My political awakening came during the Obama years. I voted for the first time my first year in university, there was a financial crisis and promises for changes afoot, and I was studying to be a social studies teacher. Politics took on a relevance it never had before and I was excited to be involved. By the time Hillary Clinton won the Democratic Party nomination for president, I assumed the United States was ready to join the nations that had already elected women to the highest offices. It was 2016, after all.

Like more than half of the country, I was wrong. The people may have been ready but the Electoral College was not, and it is the Electoral College rather than the people who make this decision. So much for demokratia. The people hold power . . . except when they don’t.

This was not an issue of politics. This was an issue of women.


I have watched from afar, in horror, as the United States has increasingly restricted what can be taught in schools and what books are available for young people. I have watched from afar, that sinking feeling again in my stomach, as the nation’s courts deny women the right to their own bodies, again and again and again.

And I ask: What are they so afraid of? What are they running away from? What are they scrambling to hide?

I am a student and teacher of history, and this is the pattern of the world repeated over and over.

So I answer: Power.

After all, we do not silence people who we do not fear. We do not delegate inferior status to those we exclude without repercussion. When we do not feel threatened, we need not respond at all. In fact, we likely don’t even notice.
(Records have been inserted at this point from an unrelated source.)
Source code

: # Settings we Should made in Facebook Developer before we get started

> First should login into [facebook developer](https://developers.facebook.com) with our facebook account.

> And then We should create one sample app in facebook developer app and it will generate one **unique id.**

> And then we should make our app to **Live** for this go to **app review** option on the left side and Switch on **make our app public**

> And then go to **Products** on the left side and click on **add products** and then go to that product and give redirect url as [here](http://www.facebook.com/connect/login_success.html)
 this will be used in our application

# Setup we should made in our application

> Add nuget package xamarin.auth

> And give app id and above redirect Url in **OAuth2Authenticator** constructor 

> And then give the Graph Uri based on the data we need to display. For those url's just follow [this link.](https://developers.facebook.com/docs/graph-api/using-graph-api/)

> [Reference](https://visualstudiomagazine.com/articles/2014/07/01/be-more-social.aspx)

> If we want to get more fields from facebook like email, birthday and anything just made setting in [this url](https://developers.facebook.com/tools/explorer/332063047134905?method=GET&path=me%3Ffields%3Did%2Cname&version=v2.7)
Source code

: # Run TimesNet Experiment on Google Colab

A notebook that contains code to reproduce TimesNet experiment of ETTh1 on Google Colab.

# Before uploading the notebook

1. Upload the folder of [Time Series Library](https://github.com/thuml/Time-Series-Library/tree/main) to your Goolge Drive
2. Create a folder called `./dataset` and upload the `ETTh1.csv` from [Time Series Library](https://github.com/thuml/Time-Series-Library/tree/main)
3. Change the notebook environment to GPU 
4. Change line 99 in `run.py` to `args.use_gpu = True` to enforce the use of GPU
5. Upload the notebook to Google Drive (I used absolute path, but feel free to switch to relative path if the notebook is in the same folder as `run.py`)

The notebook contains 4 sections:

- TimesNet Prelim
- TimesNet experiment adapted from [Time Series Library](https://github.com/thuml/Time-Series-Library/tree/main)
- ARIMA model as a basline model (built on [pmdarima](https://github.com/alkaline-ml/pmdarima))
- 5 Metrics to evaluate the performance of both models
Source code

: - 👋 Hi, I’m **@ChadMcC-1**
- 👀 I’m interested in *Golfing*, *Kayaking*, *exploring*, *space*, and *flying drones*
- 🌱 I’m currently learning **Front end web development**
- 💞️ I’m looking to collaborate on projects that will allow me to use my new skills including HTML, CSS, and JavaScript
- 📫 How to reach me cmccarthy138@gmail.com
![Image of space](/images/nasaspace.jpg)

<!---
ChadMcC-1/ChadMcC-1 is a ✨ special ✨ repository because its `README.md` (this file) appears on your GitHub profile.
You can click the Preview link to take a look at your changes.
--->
This leads me to the conclusion that men in power fear women. They fear opposition. They fear ideas that could harm the illusion they have built around themselves. And this illusion? That whatever power they think they have is, in fact, theirs. If it were, if that power were rightfully earned and positively utilized, there would be nothing to fear. Nothing to hide. Nothing to silence.

Clearly, there is a great deal to repress.

And this says a great deal about power.

Criminalizing a woman’s right to her own body suggests that the people making these laws are afraid of everything that makes a woman. And so I ask: If this is the case, who actually has power?


Head held high, I needn’t answer. I need only act. With my very self as the threat, my existence proves stronger than your resistance. Power lies in me and of me and through me. And no amount of you can take that away.